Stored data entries
--- START ---

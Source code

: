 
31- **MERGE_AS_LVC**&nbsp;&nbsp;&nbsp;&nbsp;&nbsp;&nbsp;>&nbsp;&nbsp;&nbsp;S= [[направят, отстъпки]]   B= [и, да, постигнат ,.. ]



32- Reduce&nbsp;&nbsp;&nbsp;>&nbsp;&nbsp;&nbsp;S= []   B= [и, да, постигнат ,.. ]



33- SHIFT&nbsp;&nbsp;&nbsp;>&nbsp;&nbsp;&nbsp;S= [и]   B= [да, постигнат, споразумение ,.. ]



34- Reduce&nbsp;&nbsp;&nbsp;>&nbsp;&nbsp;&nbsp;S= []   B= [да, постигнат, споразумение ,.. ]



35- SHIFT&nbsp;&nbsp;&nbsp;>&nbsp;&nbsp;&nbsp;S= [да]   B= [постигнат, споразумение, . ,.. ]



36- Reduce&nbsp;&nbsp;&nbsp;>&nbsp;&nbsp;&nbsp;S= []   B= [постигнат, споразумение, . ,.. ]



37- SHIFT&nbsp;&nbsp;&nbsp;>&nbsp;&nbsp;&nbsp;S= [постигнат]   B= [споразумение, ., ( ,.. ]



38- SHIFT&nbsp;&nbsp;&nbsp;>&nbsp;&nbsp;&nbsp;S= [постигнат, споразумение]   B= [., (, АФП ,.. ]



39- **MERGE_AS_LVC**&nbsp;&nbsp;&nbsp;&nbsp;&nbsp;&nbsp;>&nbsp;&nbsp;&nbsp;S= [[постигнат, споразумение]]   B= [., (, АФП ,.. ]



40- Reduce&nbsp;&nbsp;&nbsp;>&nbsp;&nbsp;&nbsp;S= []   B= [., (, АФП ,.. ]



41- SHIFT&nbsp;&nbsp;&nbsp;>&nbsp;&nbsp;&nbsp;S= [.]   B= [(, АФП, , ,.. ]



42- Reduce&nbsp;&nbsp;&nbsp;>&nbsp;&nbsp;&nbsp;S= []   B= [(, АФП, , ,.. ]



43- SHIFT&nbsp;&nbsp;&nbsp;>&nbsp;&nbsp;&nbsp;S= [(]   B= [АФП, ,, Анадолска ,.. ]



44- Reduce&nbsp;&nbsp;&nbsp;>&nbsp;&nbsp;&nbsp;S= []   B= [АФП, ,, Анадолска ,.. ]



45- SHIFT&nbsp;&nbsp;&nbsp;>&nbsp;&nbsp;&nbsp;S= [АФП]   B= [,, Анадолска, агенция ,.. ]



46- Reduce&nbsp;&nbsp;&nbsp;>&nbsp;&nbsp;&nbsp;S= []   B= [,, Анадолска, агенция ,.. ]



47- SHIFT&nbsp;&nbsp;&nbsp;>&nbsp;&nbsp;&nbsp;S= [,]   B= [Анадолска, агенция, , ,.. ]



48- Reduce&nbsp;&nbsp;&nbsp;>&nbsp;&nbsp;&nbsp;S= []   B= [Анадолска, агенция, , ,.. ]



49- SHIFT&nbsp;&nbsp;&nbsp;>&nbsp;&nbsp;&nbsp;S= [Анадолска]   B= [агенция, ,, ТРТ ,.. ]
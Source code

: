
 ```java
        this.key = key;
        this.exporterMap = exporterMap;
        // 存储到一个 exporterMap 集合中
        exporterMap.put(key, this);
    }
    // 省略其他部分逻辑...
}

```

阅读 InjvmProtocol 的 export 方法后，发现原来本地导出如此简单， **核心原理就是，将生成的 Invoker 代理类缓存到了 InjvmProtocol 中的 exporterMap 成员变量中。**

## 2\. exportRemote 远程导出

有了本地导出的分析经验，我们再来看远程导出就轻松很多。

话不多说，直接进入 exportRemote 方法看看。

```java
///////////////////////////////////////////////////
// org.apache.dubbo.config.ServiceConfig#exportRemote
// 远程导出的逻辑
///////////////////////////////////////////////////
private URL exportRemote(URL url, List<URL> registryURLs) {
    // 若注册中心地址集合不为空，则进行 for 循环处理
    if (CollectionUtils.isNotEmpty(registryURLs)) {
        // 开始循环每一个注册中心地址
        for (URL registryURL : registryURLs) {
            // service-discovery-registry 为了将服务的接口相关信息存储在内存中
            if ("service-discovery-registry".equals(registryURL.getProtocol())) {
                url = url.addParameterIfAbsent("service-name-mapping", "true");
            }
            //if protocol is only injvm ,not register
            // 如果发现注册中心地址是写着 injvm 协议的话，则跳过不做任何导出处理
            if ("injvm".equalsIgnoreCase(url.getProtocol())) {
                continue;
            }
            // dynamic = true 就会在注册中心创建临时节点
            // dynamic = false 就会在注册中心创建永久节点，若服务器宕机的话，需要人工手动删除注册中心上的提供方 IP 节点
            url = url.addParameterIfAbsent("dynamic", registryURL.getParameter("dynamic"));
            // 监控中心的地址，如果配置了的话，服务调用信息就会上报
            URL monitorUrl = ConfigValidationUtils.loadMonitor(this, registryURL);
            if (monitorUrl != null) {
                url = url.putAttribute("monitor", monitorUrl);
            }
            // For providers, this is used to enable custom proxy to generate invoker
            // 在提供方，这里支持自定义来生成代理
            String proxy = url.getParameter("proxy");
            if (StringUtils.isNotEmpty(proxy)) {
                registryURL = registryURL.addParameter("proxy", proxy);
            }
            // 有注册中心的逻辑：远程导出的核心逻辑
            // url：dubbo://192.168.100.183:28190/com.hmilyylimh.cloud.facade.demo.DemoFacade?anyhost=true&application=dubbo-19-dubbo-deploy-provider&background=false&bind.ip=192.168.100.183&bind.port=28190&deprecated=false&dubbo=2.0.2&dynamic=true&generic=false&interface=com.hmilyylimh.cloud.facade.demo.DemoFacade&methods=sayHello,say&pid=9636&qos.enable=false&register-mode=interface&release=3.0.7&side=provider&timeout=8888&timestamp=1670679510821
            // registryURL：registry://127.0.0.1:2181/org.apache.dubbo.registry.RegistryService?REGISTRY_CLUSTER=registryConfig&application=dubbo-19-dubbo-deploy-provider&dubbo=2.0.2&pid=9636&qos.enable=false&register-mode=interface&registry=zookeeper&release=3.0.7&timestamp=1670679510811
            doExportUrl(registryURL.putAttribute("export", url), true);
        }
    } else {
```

--- END ---

ACTION ITEM: Tell me how many lines in the data include "true", giving only the number.

EXERCISE ANSWER: 4